2 Dead After Apparent Carbon Monoxide Leak

Several children recovering in the hospital

Officials on Monday said the deaths of two women by an apparent carbon monoxide leak were a "very tragic event," adding that the West Rogers Park apartment building had an inadequate number of CO detectors.

Fire crews were initially called to the building, on the 2500 block of West North Shore Avenue, shortly after 10:30 a.m. Sunday and found 77-year-old Rasheeda Akhter in cardiac arrest. Another woman, 18-year-old  Zanib Ahmed, was also found to be suffering from seizures.

Both women were rushed to Swedish Covenant Hospital. First responders, suspecting CO poisoning, did a sweep of the building.

"They did, they came out and they scoured the who apartment, the whole building, and they couldn't find anything," said Choudary Norman, whose family owns the building.

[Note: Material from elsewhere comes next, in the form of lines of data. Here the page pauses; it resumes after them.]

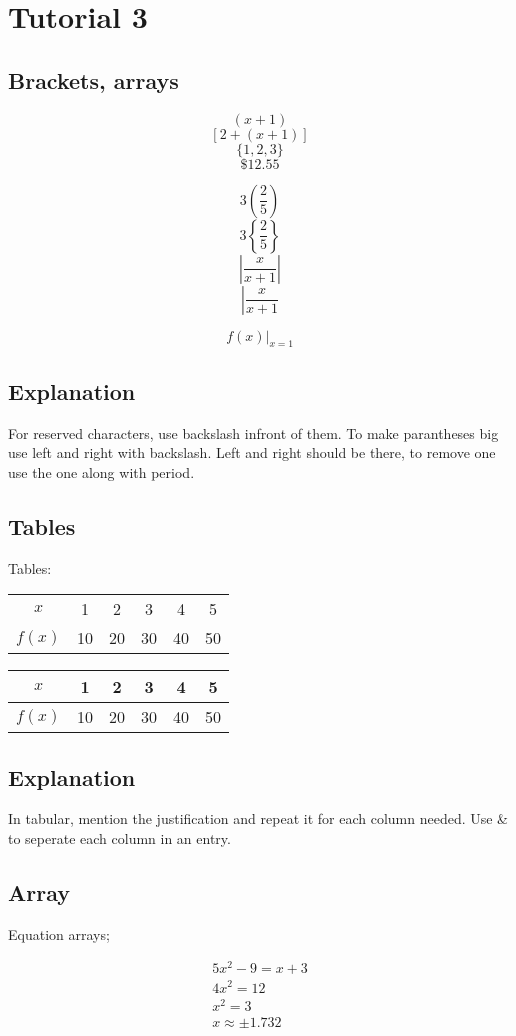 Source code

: \documentclass[11pt]{article}
\begin{document}
\section*{Tutorial 3}
\subsection{Brackets, arrays}

$$(x+1)$$
$$[2+(x+1)]$$
$$\{1,2,3\}$$
$$\$12.55$$

$$3\left(\frac{2}{5}\right)$$
$$3\left\{\frac{2}{5}\right\}$$
$$\left|\frac{x}{x+1}\right|$$
$$\left|\frac{x}{x+1}\right.$$

$$\left.f(x)\right|_{x=1}$$


\subsection*{Explanation}
For reserved characters, use backslash infront of them. To make parantheses big use left and right with backslash. Left and right should be there, to remove one use the one along with period.

\subsection{Tables}
Tables:

\begin{tabular}{cccccc}
$x$ & 1 & 2 & 3 & 4 & 5 \\
$f(x)$ & 10 & 20 & 30 & 40 & 50
\end{tabular}

\begin{tabular}{|c|c|c|c|c|c|}
\hline
$x$ & 1 & 2 & 3 & 4 & 5 \\ \hline
$f(x)$ & 10 & 20 & 30 & 40 & 50 \\
\hline
\end{tabular}

\subsection*{Explanation}
In tabular, mention the justification and repeat it for each column needed.
Use \& to seperate each column in an entry.

\subsection{Array}
Equation arrays;


\begin{eqnarray}
5x^2 - 9= x +3 \\
4x^2 = 12 \\
x^2=3 \\
x \approx \pm 1.732 \\
\end{eqnarray}
\end{document}
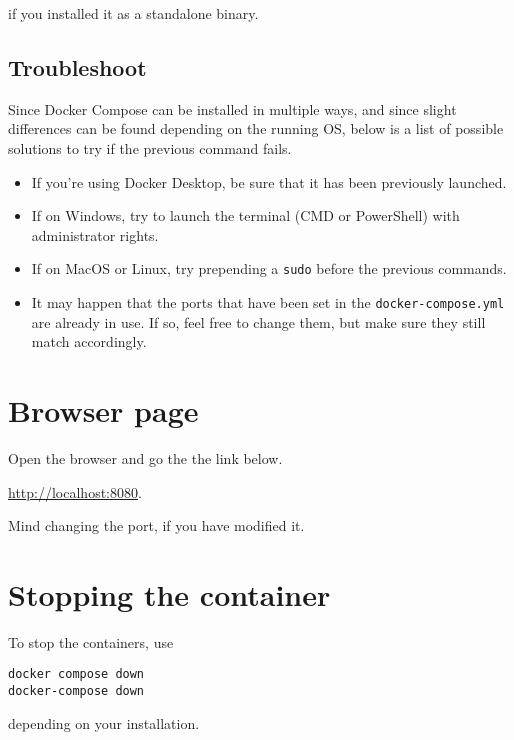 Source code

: if you installed it as a standalone binary.

\subsection{Troubleshoot}

Since Docker Compose can be installed in multiple ways, and since slight differences can be found depending on the running OS, below is a list of possible solutions to try if the previous command fails.

\begin{itemize}

    \item If you're using Docker Desktop, be sure that it has been previously launched.
    \item If on Windows, try to launch the terminal (CMD or PowerShell) with administrator rights.
    \item If on MacOS or Linux, try prepending a \verb|sudo| before the previous commands.
    \item It may happen that the ports that have been set in the \verb|docker-compose.yml| are already in use.
    If so, feel free to change them, but make sure they still match accordingly.

\end{itemize}

\section{Browser page}

Open the browser and go the the link below.

\begin{center}
\url{http://localhost:8080}.
\end{center}

Mind changing the port, if you have modified it.

\section{Stopping the container}

To stop the containers, use

\begin{center}
\verb|docker compose down| \\
\verb|docker-compose down|
\end{center}

depending on your installation.

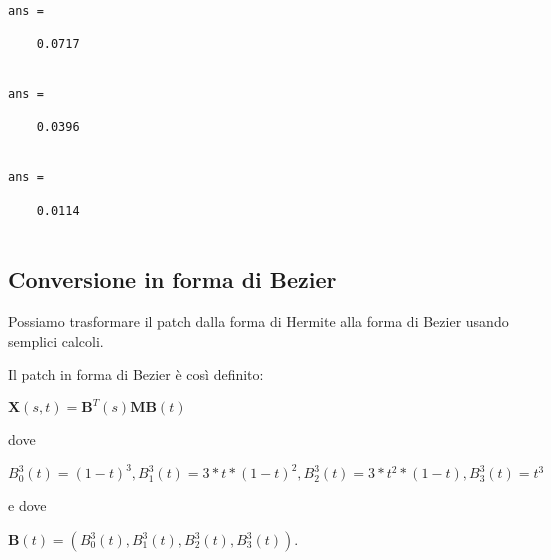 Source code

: \documentclass[11pt]{article}
\begin{document}
    \begin{Verbatim}[commandchars=\\\{\}]

ans =

    0.0717


ans =

    0.0396


ans =

    0.0114


    \end{Verbatim}

    \hypertarget{conversione-in-forma-di-bezier}{%
\subsection{Conversione in forma di
Bezier}\label{conversione-in-forma-di-bezier}}

Possiamo trasformare il patch dalla forma di Hermite alla forma di
Bezier usando semplici calcoli.

Il patch in forma di Bezier è così definito:

\(\mathbf{X}(s,t) = \mathbf{B}^T(s)\mathbf{M B}(t)\)

dove

\(B^3_0(t) = (1 - t)^3, B^3_1(t) = 3*t*(1 - t)^2, B^3_2(t) = 3*t^2*(1 - t), B^3_3(t) = t^3\)

e dove

\(\mathbf{B}(t) = (B^3_0(t), B^3_1(t), B^3_2(t), B^3_3(t))\).
\end{document}
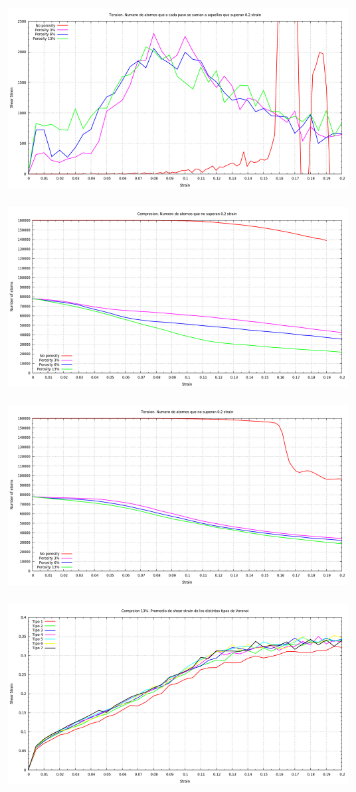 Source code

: \documentclass[10pt, oneside]{article} %
\begin{document}
\begin{figure}[H]
\centering
\includegraphics[width=9cm]{Figures/Porosidad/Porosidad_ss_4.png}
\caption{}
\end{figure}

\begin{figure}[H]
\centering
\includegraphics[width=9cm]{Figures/Porosidad/Porosidad_ss_5.png}
\caption{}
\end{figure}

\begin{figure}[H]
\centering
\includegraphics[width=9cm]{Figures/Porosidad/Porosidad_ss_6.png}
\caption{}
\end{figure}

\begin{figure}[H]
\centering
\includegraphics[width=9cm]{Figures/Porosidad/Porosidad_ss_7.png}
\caption{}
\end{figure}
\end{document}
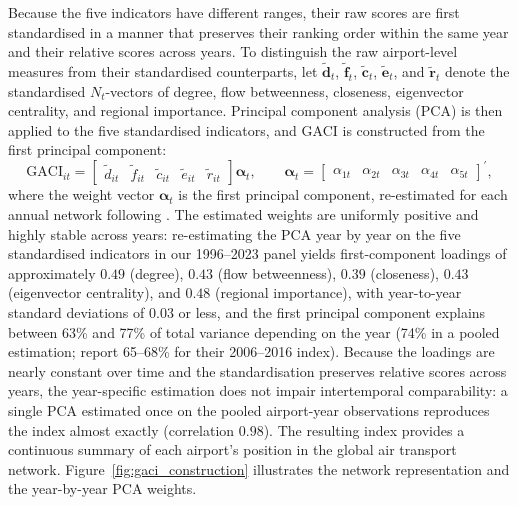 Because the five indicators have different ranges, their raw scores are first standardised in a manner that preserves their ranking order within the same year and their relative scores across years. To distinguish the raw airport-level measures from their standardised counterparts, let $\tilde{\mathbf{d}}_t$, $\tilde{\mathbf{f}}_t$, $\tilde{\mathbf{c}}_t$, $\tilde{\mathbf{e}}_t$, and $\tilde{\mathbf{r}}_t$ denote the standardised $N_t$-vectors of degree, flow betweenness, closeness, eigenvector centrality, and regional importance. Principal component analysis (PCA) is then applied to the five standardised indicators, and GACI is constructed from the first principal component:
\begin{equation}
    \mathrm{GACI}_{it}
    =
    \begin{bmatrix}
        \tilde{d}_{it} & \tilde{f}_{it} & \tilde{c}_{it} & \tilde{e}_{it} & \tilde{r}_{it}
    \end{bmatrix}
    \boldsymbol{\alpha}_t,
    \qquad
    \boldsymbol{\alpha}_t
    =
    \begin{bmatrix}
        \alpha_{1t} &
        \alpha_{2t} &
        \alpha_{3t} &
        \alpha_{4t} &
        \alpha_{5t}
    \end{bmatrix}^{\prime},
    \label{eq:gaci_pca}
\end{equation}
where the weight vector $\boldsymbol{\alpha}_t$ is the first principal component, re-estimated for each annual network following \citet{Cheung_2020}. The estimated weights are uniformly positive and highly stable across years: re-estimating the PCA year by year on the five standardised indicators in our 1996--2023 panel yields first-component loadings of approximately $0.49$ (degree), $0.43$ (flow betweenness), $0.39$ (closeness), $0.43$ (eigenvector centrality), and $0.48$ (regional importance), with year-to-year standard deviations of $0.03$ or less, and the first principal component explains between 63\% and 77\% of total variance depending on the year (74\% in a pooled estimation; \citealt{Cheung_2020} report 65--68\% for their 2006--2016 index). Because the loadings are nearly constant over time and the standardisation preserves relative scores across years, the year-specific estimation does not impair intertemporal comparability: a single PCA estimated once on the pooled airport-year observations reproduces the index almost exactly (correlation $0.98$). The resulting index provides a continuous summary of each airport's position in the global air transport network. Figure~\ref{fig:gaci_construction} illustrates the network representation and the year-by-year PCA weights.

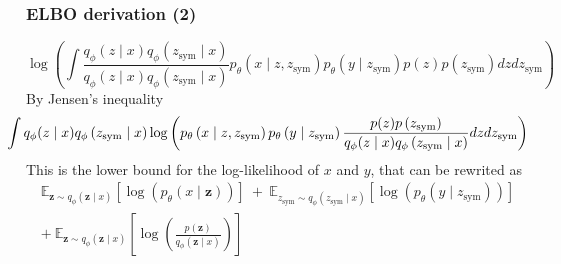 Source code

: \documentclass[10pt,xcolor={dvipsnames}]{beamer}
\begin{document}
\begin{frame}
    \frametitle{ELBO derivation (2)}
    {\small
    $$
        \log \left(\int \frac{q_{\phi}(z \mid x) q_{\phi}\left(z_{\text {sym}} \mid x\right)}{q_{\phi}(z \mid x) q_{\phi}\left(z_{\text {sym}} \mid x\right)} p_{\theta}\left(x \mid z, z_{\text {sym}}\right) p_{\theta}\left(y \mid z_{\text {sym}}\right) p(z) p\left(z_{\text {sym}}\right) d z d z_{\text {sym}}\right)
    $$
    }
    By Jensen's inequality
    {\small
    $$
        \hspace{-0.5cm}\int q_{\phi}(z \mid x) q_{\phi}\left(z_{\text {sym}} \mid x\right) \log \left(p_{\theta}\left(x \mid z, z_{\text {sym}}\right) p_{\theta}\left(y \mid z_{\text {sym}}\right) \frac{p(z) p\left(z_{\text {sym}}\right)}{q_{\phi}(z \mid x) q_{\phi}\left(z_{\text {sym}} \mid x\right)} d z d z_{\text {sym}}\right)
    $$
    }
    This is the lower bound for the log-likelihood of $x$ and $y$, that can be rewrited as
    \begin{multline*}
        \mathbb{E}_{\mathbf{z} \sim q_{\phi}(\mathbf{z} \mid x)}\left[\log \left(p_{\theta}(x \mid \mathbf{z})\right)\right] ~
        + ~ \mathbb{E}_{z_{\text {sym}} \sim q_{\phi}\left(z_{\text {sym}} \mid x\right)}\left[\log \left(p_{\theta}\left(y \mid z_{\text {sym}}\right)\right)\right]\\
        + ~ \mathbb{E}_{\mathbf{z} \sim q_{\phi}(\mathbf{z} \mid x)}\left[\log \left(\frac{p(\mathbf{z})}{q_{\phi}(\mathbf{z} \mid x)}\right)\right]
    \end{multline*}
\end{frame}
\end{document}
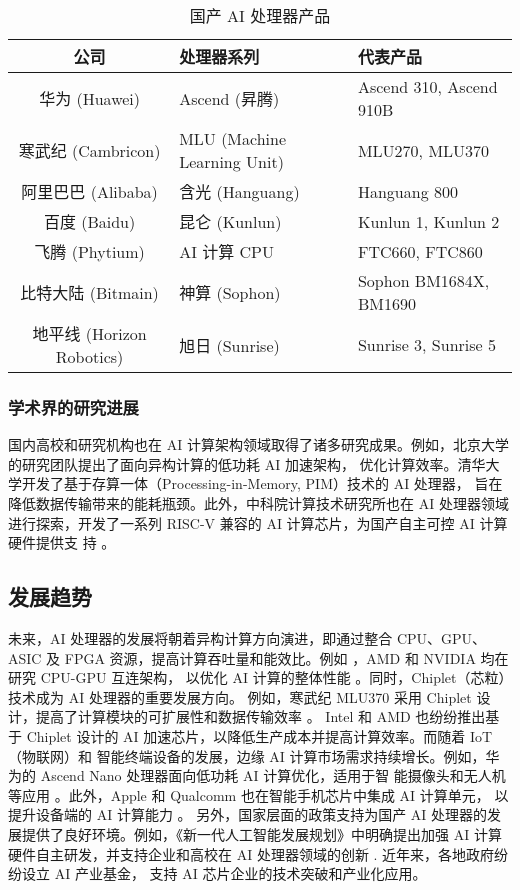 \begin{table}
    \centering
    \caption{国产 AI 处理器产品}
    \label{tab:ai_chips_1}
    \begin{tabular}{cll} %
      \toprule
      公司   & 处理器系列                                       & 代表产品                          \\
      \midrule
      {华为 (Huawei)} & Ascend (昇腾) & Ascend 310, Ascend 910B \\ 
      {寒武纪 (Cambricon)} & MLU (Machine Learning Unit) & MLU270, MLU370 \\ 
      {阿里巴巴 (Alibaba)} & 含光 (Hanguang) & Hanguang 800 \\ 
      {百度 (Baidu)} & 昆仑 (Kunlun) & Kunlun 1, Kunlun 2 \\ 
      {飞腾 (Phytium)} & AI 计算 CPU & FTC660, FTC860 \\ 
      {比特大陆 (Bitmain)} & 神算 (Sophon) & Sophon BM1684X, BM1690 \\ 
      {地平线 (Horizon Robotics)} & 旭日 (Sunrise) & Sunrise 3, Sunrise 5 \\ 
 
      \bottomrule
    \end{tabular}
\end{table}

\subsubsection{学术界的研究进展}

国内高校和研究机构也在 AI 计算架构领域取得了诸多研究成果。例如，北京大学的研究团队提出了面向异构计算的低功耗 AI 加速架构，
优化计算效率。清华大学开发了基于存算一体（Processing-in-Memory, PIM）技术的 AI 处理器，
旨在降低数据传输带来的能耗瓶颈。此外，中科院计算技术研究所也在 AI 处理器领域进行探索，开发了一系列 RISC-V 兼容的 AI 计算芯片，为国产自主可控 AI 计算硬件提供支
持 。


\subsection{发展趋势}
未来，AI 处理器的发展将朝着异构计算方向演进，即通过整合 CPU、GPU、ASIC 及 FPGA 资源，提高计算吞吐量和能效比。例如
，AMD 和 NVIDIA 均在研究 CPU-GPU 互连架构，
以优化 AI 计算的整体性能 \cite{mishty2024chiplet}。同时，Chiplet（芯粒）技术成为 AI 处理器的重要发展方向。
例如，寒武纪 MLU370 采用 Chiplet 设计，提高了计算模块的可扩展性和数据传输效率 。
Intel 和 AMD 也纷纷推出基于 Chiplet 设计的 AI 加速芯片，以降低生产成本并提高计算效率。而随着 IoT（物联网）和
智能终端设备的发展，边缘 AI 计算市场需求持续增长。例如，华为的 Ascend Nano 处理器面向低功耗 AI 计算优化，适用于智
能摄像头和无人机等应用 。此外，Apple 和 Qualcomm 也在智能手机芯片中集成 AI 计算单元，
以提升设备端的 AI 计算能力 。
另外，国家层面的政策支持为国产 AI 处理器的发展提供了良好环境。例如，《新一代人工智能发展规划》中明确提出加强 AI 计算
硬件自主研发，并支持企业和高校在 AI 处理器领域的创新 . 近年来，各地政府纷纷设立 AI 产业基金，
支持 AI 芯片企业的技术突破和产业化应用。

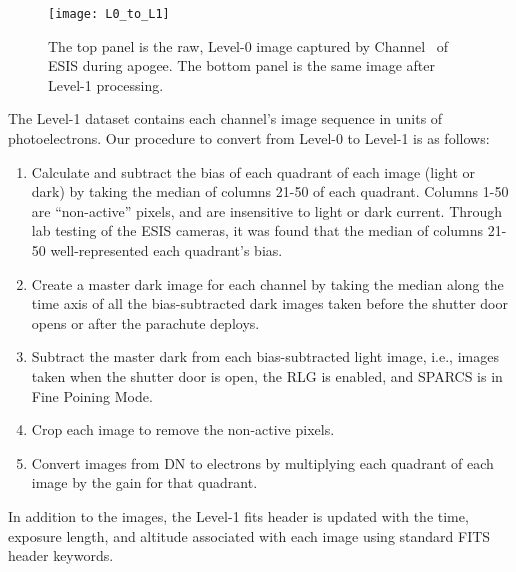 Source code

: 	    
	    \begin{figure}
	    	\centering
	    	\texttt{[image: L0\_to\_L1]}
	    	\caption{The top panel is the raw, Level-0 image captured by Channel \ of ESIS during apogee. The bottom panel is the same image after Level-1 processing.}
	    	\label{fig:L0_to_L1}
	    \end{figure}
    	
    	
    	The Level-1 dataset contains each channel's image sequence in units of photoelectrons.
    	Our procedure to convert from Level-0 to Level-1 is as follows:
    	
    	\begin{enumerate}
    	    \item Calculate and subtract the bias of each quadrant of each image (light or dark) by taking the median of columns 21-50 of each quadrant. Columns 1-50 are ``non-active'' pixels, and are insensitive to light or dark current. Through lab testing of the ESIS cameras, it was found that the median of columns 21-50 well-represented each quadrant's bias.   
    	    \item Create a master dark image for each channel by taking the median along the time axis of all the bias-subtracted dark images taken before the shutter door opens or after the parachute deploys.
    	    \item Subtract the master dark from each bias-subtracted light image, i.e., images taken when the shutter door is open, the RLG is enabled, and SPARCS is in Fine Poining Mode.
    	    \item Crop each image to remove the non-active pixels.
    	    \item Convert images from DN to electrons by multiplying each quadrant of each image by the gain for that quadrant.
    	\end{enumerate}
    	
	In addition to the images, the Level-1 fits header is updated with the time, exposure length, and altitude associated with each image using standard FITS header keywords.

The fire department left but was called back roughly five hours later when Norman's mother,
Khurshid Begum, was unresponsive. A second check revealed higher levels of carbon monoxide.

"The readings were still on the low side, but they were high enough to mandate calling the gas company," said Asst. Fire Chief Mark Nielsen.

Begum survived, but Akhter and Ahmed did not. Akhter was pronounced dead at 11:14 a.m., according to the Cook County Medical Examiner's office. Ahmed died Sunday evening.

A 12-year-old girl also was taken in critical condition. Her condition stabilized by Monday morning, family members said. Four other children were hospitalized for observation.

"We believe it to be low-dose, long-term exposure," said Nielsen.

A chief symptom of carbon monoxide poisoning is a headache, and sources close to the investigation told NBC Chicago there had been complaints of residents getting headaches in the basement laundry room and that the solution was to open a window. Fire officials said they believe it's quite possible that window prevented the building's lone carbon monoxide detector from ever getting an accurate reading.

The boiler was also old and suggested it had not been properly maintained, fire officials said.

Nationwide, there are about 500 deaths related to carbon monoxide poisoning each year. Another 15,000 people visit the emergency room with symptoms.

"I know exactly what they're going through," Chicagoan Mike Robb said of the relatives of the latest victims.

Robb lost his twin sister and two nieces to carbon monoxide poisoning in 2000. Since then, the city has toughened its law, requiring that carbon monoxide detectors be installed no more than 15 feet away from each bedroom or sleeping area.

Robb said the city now needs to step up enforcement and awareness.

"Send out notices, fliers... put it on their tax bills, something," he said.

Detectors with digital read-outs do a better job of detecting carbon monoxide, fire officials said.